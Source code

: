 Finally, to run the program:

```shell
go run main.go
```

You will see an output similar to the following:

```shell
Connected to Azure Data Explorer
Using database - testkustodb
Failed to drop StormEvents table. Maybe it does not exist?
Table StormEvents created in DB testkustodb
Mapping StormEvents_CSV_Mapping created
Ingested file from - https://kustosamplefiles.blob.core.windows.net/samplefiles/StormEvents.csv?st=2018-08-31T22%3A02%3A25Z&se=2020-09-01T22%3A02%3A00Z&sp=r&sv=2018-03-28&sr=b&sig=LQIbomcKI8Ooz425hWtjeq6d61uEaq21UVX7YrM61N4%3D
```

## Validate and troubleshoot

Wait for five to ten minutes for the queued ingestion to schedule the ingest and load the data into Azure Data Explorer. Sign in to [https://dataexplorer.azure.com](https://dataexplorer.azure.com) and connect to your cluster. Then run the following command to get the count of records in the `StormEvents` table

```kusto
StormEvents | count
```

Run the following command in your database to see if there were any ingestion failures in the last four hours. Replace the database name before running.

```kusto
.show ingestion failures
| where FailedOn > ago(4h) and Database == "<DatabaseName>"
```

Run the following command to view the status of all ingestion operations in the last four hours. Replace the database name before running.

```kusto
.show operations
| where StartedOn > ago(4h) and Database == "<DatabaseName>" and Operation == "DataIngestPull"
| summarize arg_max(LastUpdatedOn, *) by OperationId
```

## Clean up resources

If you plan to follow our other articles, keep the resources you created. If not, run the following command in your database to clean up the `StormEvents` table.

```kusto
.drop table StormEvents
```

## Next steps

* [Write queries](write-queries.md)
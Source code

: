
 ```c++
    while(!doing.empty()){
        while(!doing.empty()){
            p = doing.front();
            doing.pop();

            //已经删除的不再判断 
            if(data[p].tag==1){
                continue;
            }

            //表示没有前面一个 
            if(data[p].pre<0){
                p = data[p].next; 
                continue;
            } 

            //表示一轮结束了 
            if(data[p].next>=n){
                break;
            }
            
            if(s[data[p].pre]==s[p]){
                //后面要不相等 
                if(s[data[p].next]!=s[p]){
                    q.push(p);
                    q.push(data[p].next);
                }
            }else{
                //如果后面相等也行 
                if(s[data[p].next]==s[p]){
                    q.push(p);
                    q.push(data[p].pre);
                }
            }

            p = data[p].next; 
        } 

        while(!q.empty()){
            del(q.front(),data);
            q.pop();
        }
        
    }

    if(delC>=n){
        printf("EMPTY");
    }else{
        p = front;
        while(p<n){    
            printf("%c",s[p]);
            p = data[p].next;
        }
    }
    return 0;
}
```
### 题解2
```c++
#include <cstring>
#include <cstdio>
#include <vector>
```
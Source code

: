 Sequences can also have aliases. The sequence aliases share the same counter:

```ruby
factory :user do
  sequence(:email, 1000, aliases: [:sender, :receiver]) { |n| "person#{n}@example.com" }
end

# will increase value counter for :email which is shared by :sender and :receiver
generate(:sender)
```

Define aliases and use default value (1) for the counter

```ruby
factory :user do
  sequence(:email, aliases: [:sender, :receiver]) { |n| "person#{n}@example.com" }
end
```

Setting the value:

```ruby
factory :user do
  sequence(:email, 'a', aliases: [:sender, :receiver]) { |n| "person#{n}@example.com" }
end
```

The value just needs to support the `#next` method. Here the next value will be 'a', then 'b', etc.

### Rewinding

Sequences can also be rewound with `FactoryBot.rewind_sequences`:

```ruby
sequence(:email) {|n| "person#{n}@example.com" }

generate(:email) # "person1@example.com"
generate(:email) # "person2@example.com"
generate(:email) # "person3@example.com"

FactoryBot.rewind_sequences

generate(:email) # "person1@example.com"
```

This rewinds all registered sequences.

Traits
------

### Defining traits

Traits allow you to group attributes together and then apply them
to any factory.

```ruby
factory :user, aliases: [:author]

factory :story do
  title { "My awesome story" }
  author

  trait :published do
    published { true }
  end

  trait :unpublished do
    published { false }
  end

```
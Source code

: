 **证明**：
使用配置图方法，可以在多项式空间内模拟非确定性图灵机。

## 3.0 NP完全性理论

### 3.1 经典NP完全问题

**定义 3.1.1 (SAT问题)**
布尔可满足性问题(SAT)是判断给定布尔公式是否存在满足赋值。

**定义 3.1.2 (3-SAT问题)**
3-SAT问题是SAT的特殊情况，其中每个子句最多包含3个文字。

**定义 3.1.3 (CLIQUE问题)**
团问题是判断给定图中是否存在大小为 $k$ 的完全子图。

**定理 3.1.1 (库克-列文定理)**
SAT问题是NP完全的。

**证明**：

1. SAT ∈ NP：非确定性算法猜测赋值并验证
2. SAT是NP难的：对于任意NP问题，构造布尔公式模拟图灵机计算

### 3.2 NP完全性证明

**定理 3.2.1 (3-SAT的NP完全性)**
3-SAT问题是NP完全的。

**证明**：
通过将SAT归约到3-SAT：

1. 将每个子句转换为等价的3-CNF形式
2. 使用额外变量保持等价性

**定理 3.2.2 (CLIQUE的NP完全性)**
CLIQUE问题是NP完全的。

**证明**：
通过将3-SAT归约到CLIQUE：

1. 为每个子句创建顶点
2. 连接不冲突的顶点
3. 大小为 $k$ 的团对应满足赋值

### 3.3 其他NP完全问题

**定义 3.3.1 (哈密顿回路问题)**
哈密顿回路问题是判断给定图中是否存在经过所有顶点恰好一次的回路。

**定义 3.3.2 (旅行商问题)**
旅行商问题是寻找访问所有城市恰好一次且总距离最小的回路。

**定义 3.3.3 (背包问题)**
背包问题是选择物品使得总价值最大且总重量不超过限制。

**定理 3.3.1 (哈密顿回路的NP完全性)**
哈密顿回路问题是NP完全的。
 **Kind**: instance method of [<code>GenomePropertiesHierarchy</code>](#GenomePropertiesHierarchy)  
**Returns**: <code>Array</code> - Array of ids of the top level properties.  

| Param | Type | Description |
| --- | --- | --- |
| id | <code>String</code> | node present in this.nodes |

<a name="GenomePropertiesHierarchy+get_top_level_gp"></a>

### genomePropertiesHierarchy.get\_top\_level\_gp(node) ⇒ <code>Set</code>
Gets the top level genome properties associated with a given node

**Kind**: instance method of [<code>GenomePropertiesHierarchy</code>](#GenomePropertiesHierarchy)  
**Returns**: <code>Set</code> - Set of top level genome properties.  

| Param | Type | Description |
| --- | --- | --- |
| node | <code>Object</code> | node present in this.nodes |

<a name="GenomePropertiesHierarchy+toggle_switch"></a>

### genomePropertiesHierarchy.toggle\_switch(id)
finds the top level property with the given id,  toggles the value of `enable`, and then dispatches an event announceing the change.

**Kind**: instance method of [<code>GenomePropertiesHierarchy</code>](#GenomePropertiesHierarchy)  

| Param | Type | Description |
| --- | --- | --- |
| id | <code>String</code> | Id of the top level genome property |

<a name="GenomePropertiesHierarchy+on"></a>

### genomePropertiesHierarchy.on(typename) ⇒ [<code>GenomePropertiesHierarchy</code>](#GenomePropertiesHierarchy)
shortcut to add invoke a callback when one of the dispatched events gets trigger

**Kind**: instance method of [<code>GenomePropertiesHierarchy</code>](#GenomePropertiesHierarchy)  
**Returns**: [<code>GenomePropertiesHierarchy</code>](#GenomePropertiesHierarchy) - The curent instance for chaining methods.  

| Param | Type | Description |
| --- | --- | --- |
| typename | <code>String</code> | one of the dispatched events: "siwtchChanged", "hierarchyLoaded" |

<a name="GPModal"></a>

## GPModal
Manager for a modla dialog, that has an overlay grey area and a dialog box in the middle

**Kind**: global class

**About this task**
Transcribe the listing above exactly, including every line.

**Solution for this problem**
Source code

: Finally, to run the program:

```shell
go run main.go
```

You will see an output similar to the following:

```shell
Connected to Azure Data Explorer
Using database - testkustodb
Failed to drop StormEvents table. Maybe it does not exist?
Table StormEvents created in DB testkustodb
Mapping StormEvents_CSV_Mapping created
Ingested file from - https://kustosamplefiles.blob.core.windows.net/samplefiles/StormEvents.csv?st=2018-08-31T22%3A02%3A25Z&se=2020-09-01T22%3A02%3A00Z&sp=r&sv=2018-03-28&sr=b&sig=LQIbomcKI8Ooz425hWtjeq6d61uEaq21UVX7YrM61N4%3D
```

## Validate and troubleshoot

Wait for five to ten minutes for the queued ingestion to schedule the ingest and load the data into Azure Data Explorer. Sign in to [https://dataexplorer.azure.com](https://dataexplorer.azure.com) and connect to your cluster. Then run the following command to get the count of records in the `StormEvents` table

```kusto
StormEvents | count
```

Run the following command in your database to see if there were any ingestion failures in the last four hours. Replace the database name before running.

```kusto
.show ingestion failures
| where FailedOn > ago(4h) and Database == "<DatabaseName>"
```

Run the following command to view the status of all ingestion operations in the last four hours. Replace the database name before running.

```kusto
.show operations
| where StartedOn > ago(4h) and Database == "<DatabaseName>" and Operation == "DataIngestPull"
| summarize arg_max(LastUpdatedOn, *) by OperationId
```

## Clean up resources

If you plan to follow our other articles, keep the resources you created. If not, run the following command in your database to clean up the `StormEvents` table.

```kusto
.drop table StormEvents
```

## Next steps

* [Write queries](write-queries.md)
Source code

:
 ```c++
    while(!doing.empty()){
        while(!doing.empty()){
            p = doing.front();
            doing.pop();

            //已经删除的不再判断 
            if(data[p].tag==1){
                continue;
            }

            //表示没有前面一个 
            if(data[p].pre<0){
                p = data[p].next; 
                continue;
            } 

            //表示一轮结束了 
            if(data[p].next>=n){
                break;
            }
            
            if(s[data[p].pre]==s[p]){
                //后面要不相等 
                if(s[data[p].next]!=s[p]){
                    q.push(p);
                    q.push(data[p].next);
                }
            }else{
                //如果后面相等也行 
                if(s[data[p].next]==s[p]){
                    q.push(p);
                    q.push(data[p].pre);
                }
            }

            p = data[p].next; 
        } 

        while(!q.empty()){
            del(q.front(),data);
            q.pop();
        }
        
    }

    if(delC>=n){
        printf("EMPTY");
    }else{
        p = front;
        while(p<n){    
            printf("%c",s[p]);
            p = data[p].next;
        }
    }
    return 0;
}
```
### 题解2
```c++
#include <cstring>
#include <cstdio>
#include <vector>
```
Source code

: Sequences can also have aliases. The sequence aliases share the same counter:

```ruby
factory :user do
  sequence(:email, 1000, aliases: [:sender, :receiver]) { |n| "person#{n}@example.com" }
end

# will increase value counter for :email which is shared by :sender and :receiver
generate(:sender)
```

Define aliases and use default value (1) for the counter

```ruby
factory :user do
  sequence(:email, aliases: [:sender, :receiver]) { |n| "person#{n}@example.com" }
end
```

Setting the value:

```ruby
factory :user do
  sequence(:email, 'a', aliases: [:sender, :receiver]) { |n| "person#{n}@example.com" }
end
```

The value just needs to support the `#next` method. Here the next value will be 'a', then 'b', etc.

### Rewinding

Sequences can also be rewound with `FactoryBot.rewind_sequences`:

```ruby
sequence(:email) {|n| "person#{n}@example.com" }

generate(:email) # "person1@example.com"
generate(:email) # "person2@example.com"
generate(:email) # "person3@example.com"

FactoryBot.rewind_sequences

generate(:email) # "person1@example.com"
```

This rewinds all registered sequences.

Traits
------

### Defining traits

Traits allow you to group attributes together and then apply them
to any factory.

```ruby
factory :user, aliases: [:author]

factory :story do
  title { "My awesome story" }
  author

  trait :published do
    published { true }
  end

  trait :unpublished do
    published { false }
  end

```
Source code

: **证明**：
使用配置图方法，可以在多项式空间内模拟非确定性图灵机。

## 3.0 NP完全性理论

### 3.1 经典NP完全问题

**定义 3.1.1 (SAT问题)**
布尔可满足性问题(SAT)是判断给定布尔公式是否存在满足赋值。

**定义 3.1.2 (3-SAT问题)**
3-SAT问题是SAT的特殊情况，其中每个子句最多包含3个文字。

**定义 3.1.3 (CLIQUE问题)**
团问题是判断给定图中是否存在大小为 $k$ 的完全子图。

**定理 3.1.1 (库克-列文定理)**
SAT问题是NP完全的。

**证明**：

1. SAT ∈ NP：非确定性算法猜测赋值并验证
2. SAT是NP难的：对于任意NP问题，构造布尔公式模拟图灵机计算

### 3.2 NP完全性证明

**定理 3.2.1 (3-SAT的NP完全性)**
3-SAT问题是NP完全的。

**证明**：
通过将SAT归约到3-SAT：

1. 将每个子句转换为等价的3-CNF形式
2. 使用额外变量保持等价性

**定理 3.2.2 (CLIQUE的NP完全性)**
CLIQUE问题是NP完全的。

**证明**：
通过将3-SAT归约到CLIQUE：

1. 为每个子句创建顶点
2. 连接不冲突的顶点
3. 大小为 $k$ 的团对应满足赋值

### 3.3 其他NP完全问题

**定义 3.3.1 (哈密顿回路问题)**
哈密顿回路问题是判断给定图中是否存在经过所有顶点恰好一次的回路。

**定义 3.3.2 (旅行商问题)**
旅行商问题是寻找访问所有城市恰好一次且总距离最小的回路。

**定义 3.3.3 (背包问题)**
背包问题是选择物品使得总价值最大且总重量不超过限制。

**定理 3.3.1 (哈密顿回路的NP完全性)**
哈密顿回路问题是NP完全的。
 **Kind**: instance method of [<code>GenomePropertiesHierarchy</code>](#GenomePropertiesHierarchy)  
**Returns**: <code>Array</code> - Array of ids of the top level properties.  

| Param | Type | Description |
| --- | --- | --- |
| id | <code>String</code> | node present in this.nodes |

<a name="GenomePropertiesHierarchy+get_top_level_gp"></a>

### genomePropertiesHierarchy.get\_top\_level\_gp(node) ⇒ <code>Set</code>
Gets the top level genome properties associated with a given node

**Kind**: instance method of [<code>GenomePropertiesHierarchy</code>](#GenomePropertiesHierarchy)  
**Returns**: <code>Set</code> - Set of top level genome properties.  

| Param | Type | Description |
| --- | --- | --- |
| node | <code>Object</code> | node present in this.nodes |

<a name="GenomePropertiesHierarchy+toggle_switch"></a>

### genomePropertiesHierarchy.toggle\_switch(id)
finds the top level property with the given id,  toggles the value of `enable`, and then dispatches an event announceing the change.

**Kind**: instance method of [<code>GenomePropertiesHierarchy</code>](#GenomePropertiesHierarchy)  

| Param | Type | Description |
| --- | --- | --- |
| id | <code>String</code> | Id of the top level genome property |

<a name="GenomePropertiesHierarchy+on"></a>

### genomePropertiesHierarchy.on(typename) ⇒ [<code>GenomePropertiesHierarchy</code>](#GenomePropertiesHierarchy)
shortcut to add invoke a callback when one of the dispatched events gets trigger

**Kind**: instance method of [<code>GenomePropertiesHierarchy</code>](#GenomePropertiesHierarchy)  
**Returns**: [<code>GenomePropertiesHierarchy</code>](#GenomePropertiesHierarchy) - The curent instance for chaining methods.  

| Param | Type | Description |
| --- | --- | --- |
| typename | <code>String</code> | one of the dispatched events: "siwtchChanged", "hierarchyLoaded" |

<a name="GPModal"></a>

## GPModal
Manager for a modla dialog, that has an overlay grey area and a dialog box in the middle

**Kind**: global class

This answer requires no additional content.